The death of a pope is always a media event – even if he’s an emeritus pope, surely one of the rarest of all rarae aves in the history of the Catholic church. It was Matteo Bruni, the Vatican spokesman, who announced the death of Joseph Alois Ratzinger on December 31, 2022. He was 95 years old. Almost 10 years had passed since his resignation on February 28, 2013.
Benedict resigned in Latin. This is no small gesture; the text of his resignation letter follows the phrasing of one of the key texts produced by the Second Vatican Council, the Christus Dominus.

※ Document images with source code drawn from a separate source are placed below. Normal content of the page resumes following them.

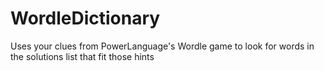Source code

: # WordleDictionary
Uses your clues from PowerLanguage's Wordle game to look for words in the solutions list that fit those hints
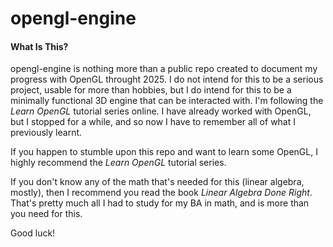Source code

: # opengl-engine

#### What Is This?

opengl-engine is nothing more than a public repo created to document my
progress with OpenGL throught 2025. I do not intend for this to be a serious
project, usable for more than hobbies, but I do intend for this to be a
minimally functional 3D engine that can be interacted with. I'm following the
*Learn OpenGL* tutorial series online. I have already worked with OpenGL,
but I stopped for a while, and so now I have to remember all of what I 
previously learnt.

If you happen to stumble upon this repo and want to learn some OpenGL, I highly
recommend the *Learn OpenGL* tutorial series.

If you don't know any of the math that's needed for this (linear algebra, mostly),
then I recommend you read the book *Linear Algebra Done Right*. That's pretty much
all I had to study for my BA in math, and is more than you need for this.

Good luck!
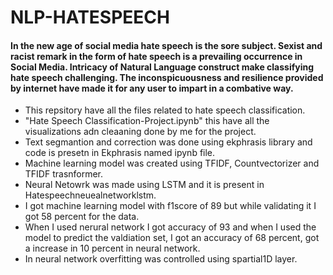 # NLP-HATESPEECH

#### In the new age of social media hate speech is the sore subject. Sexist and racist remark in the form of hate speech is a prevailing occurrence in Social Media. Intricacy of Natural Language construct make classifying hate speech challenging. The inconspicuousness and resilience provided by internet have made it for any user to impart in a combative way.

- This repsitory have all the files related to hate speech classification.
- "Hate Speech Classification-Project.ipynb" this have all the visualizations adn cleaaning done by me for the project.
- Text segmantion and correction was done using ekphrasis library and code is presetn in Ekphrasis named ipynb file.
- Machine learning model was created using TFIDF, Countvectorizer and TFIDF trasnformer.
- Neural Netowrk was made using LSTM and it is present in Hatespeechneuealnetworklstm.
- I got machine learning model with f1score of 89 but while validating it I got 58 percent for the data.
- When I used nerural network I got accuracy of 93 and when I used the model to predict the valdiation set, I got an accuracy of 68 percent, got a increase in 10 percent in neural network.
- In neural network overfitting was controlled using spartial1D layer.
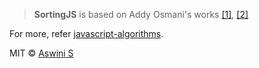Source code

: > <b>SortingJS</b> is based on Addy Osmani's works <a href="https://github.com/addyosmani/selectionsort">[1]</a>, <a href="https://github.com/addyosmani/bubblesort">[2]</a>

For more, refer [javascript-algorithms](https://github.com/mgechev/javascript-algorithms "Javascript Algorithms").

MIT © [Aswini S](https://twitter.com/ashumeow)

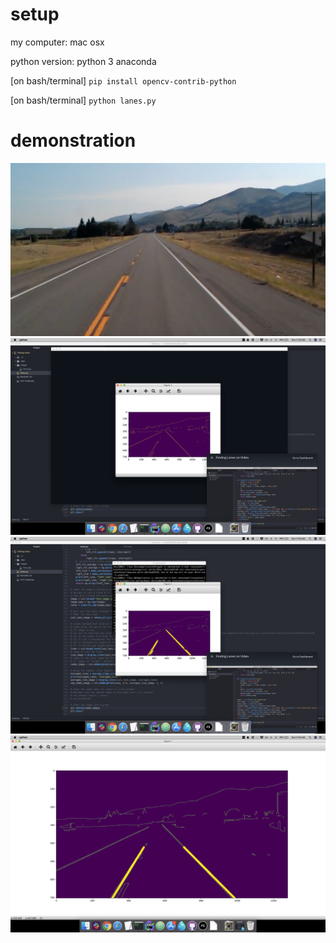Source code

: 
# setup

my computer: mac osx

python version: python 3 anaconda

[on bash/terminal] `pip install opencv-contrib-python`

[on bash/terminal] `python lanes.py`

# demonstration

![alt text](./images/first.png)
![alt text](./images/second.png)
![alt text](./images/third.png)
![alt text](./images/fourth.png)
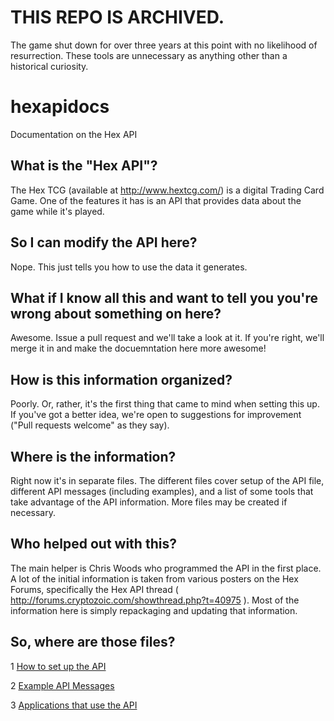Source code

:# THIS REPO IS ARCHIVED.
The game shut down for over three years at this point with no likelihood of resurrection. These tools are unnecessary as anything other than a historical curiosity.

# hexapidocs
Documentation on the Hex API

## What is the "Hex API"?
The Hex TCG (available at http://www.hextcg.com/) is a digital Trading Card Game.  One of the features it has is an
API that provides data about the game while it's played.

## So I can modify the API here?
Nope. This just tells you how to use the data it generates.

## What if I know all this and want to tell you you're wrong about something on here?
Awesome.  Issue a pull request and we'll take a look at it.  If you're right, we'll merge it in and make the 
docuemntation here more awesome!

## How is this information organized?
Poorly.  Or, rather, it's the first thing that came to mind when setting this up. If you've got a better idea, 
we're open to suggestions for improvement ("Pull requests welcome" as they say).

## Where is the information?
Right now it's in separate files.  The different files cover setup of the API file, different API messages 
(including examples), and a list of some tools that take advantage of the API information.  More files may be created
if necessary.

## Who helped out with this?
The main helper is Chris Woods who programmed the API in the first place.  A lot of the initial information 
is taken from various posters on the Hex Forums, specifically the Hex API thread ( http://forums.cryptozoic.com/showthread.php?t=40975 ).  Most of the information here is simply repackaging and updating that information.

## So, where are those files?
1 [How to set up the API](01_Setting_Up_The_API.md)

2 [Example API Messages](02_Example_Messages.md)

3 [Applications that use the API](03_Applications_That_Use_The_API.md)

In its section on episcopal resignations, the document reads:
Cum igitur pastorale Episcoporum munus tanti sit momenti tantaeque gravitatis, Episcopi dioecesani aliique in iure ipsis aequiparati, si, ob ingravescentem aetatem aliamve gravem causam, implendo suo officio minus apti evaserint, enixe rogantur ut, vel sua ipsi sponte vel a competenti Auctoritate invitati, renuntiationem ab officio exhibeant.

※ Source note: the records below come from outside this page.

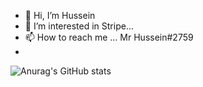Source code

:- 👋 Hi, I’m Hussein
- 👀 I’m interested in Stripe...
- 📫 How to reach me ... Mr Hussein#2759
- 
![Anurag's GitHub stats](https://github-readme-stats.vercel.app/api?username=HusseinGL&show_icons=true&theme=radical)
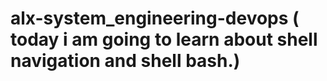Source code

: # alx-system_engineering-devops ( today i am going to learn about shell navigation and shell bash.)
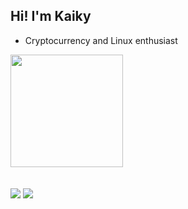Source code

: ## Hi! I'm Kaiky

- Cryptocurrency and Linux enthusiast

<div>
  <a href="https://beacons.ai/thekaiky">
  <img height="180em" src="https://github-readme-stats.vercel.app/api?username=thekaiky&show_icons=true&theme=dark&include_all_commits=true&count_private=true"/>
</div>
 <br>
  <div style="display: inline_block"><br>
<!--   <img align="center" alt="Kaiky-Csharp" height="30" width="40" src="https://raw.githubusercontent.com/devicons/devicon/master/icons/cplusplus/cplusplus-original.svg"> -->
</div>
<div>
  <a href="https://instagram.com/thekaiky" target="_blank"><img src="https://img.shields.io/badge/-Instagram-%23E4405F?style=for-the-badge&logo=instagram&logoColor=white" target="_blank"></a>
  <a href = "mailto:kaikynetto2@gmail.com"><img src="https://img.shields.io/badge/Gmail-D14836?style=for-the-badge&logo=gmail&logoColor=white" target="_blank"></a>
</div>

“Since the pastoral task of the bishops is of such importance and gravity, diocesan bishops and their legal equivalents, if they have become less suitable for fulfilling their duty due to the burdens of age or some other grave cause, are earnestly requested to proffer their resignation from the office, either of their own accord or at the behest of the competent authority.”
Benedict’s resignation letter reads:
Conscientia mea iterum atque iterum coram Deo explorata ad cognitionem certam perveni vires meas ingravescente aetate non iam aptas esse ad munus Petrinum aeque administrandum.
“Having before God examined my conscience over and over, I have come to the certain knowledge that my strength, due to the burdens of age, is no longer suitable for properly administering the Petrine office.”
But this is, after all, inside baseball – something only Sunday Mass Catholics would (perhaps) care about.
Benedict’s resignation has a secular dimension that has perhaps been too often overlooked. In his famed encyclical Spe Salvi (“In hope we are saved”), while commenting on (and somewhat following) some of Max Horkheimer’s remarks on totalitarianism and instrumental reason, Raztinger states that “no one and nothing can guarantee that the cynicism of power — whatever beguiling ideological mask it adopts — will cease to dominate the world.”
Ratzinger not only resigned his office as leader of the Catholic church. He also gave up his status as sovereign of the Vatican City State. And this is, perhaps, an even more prophetic gesture – especially when seen from a secular perspective, and when considering Ratzinger’s own historical experience as a German.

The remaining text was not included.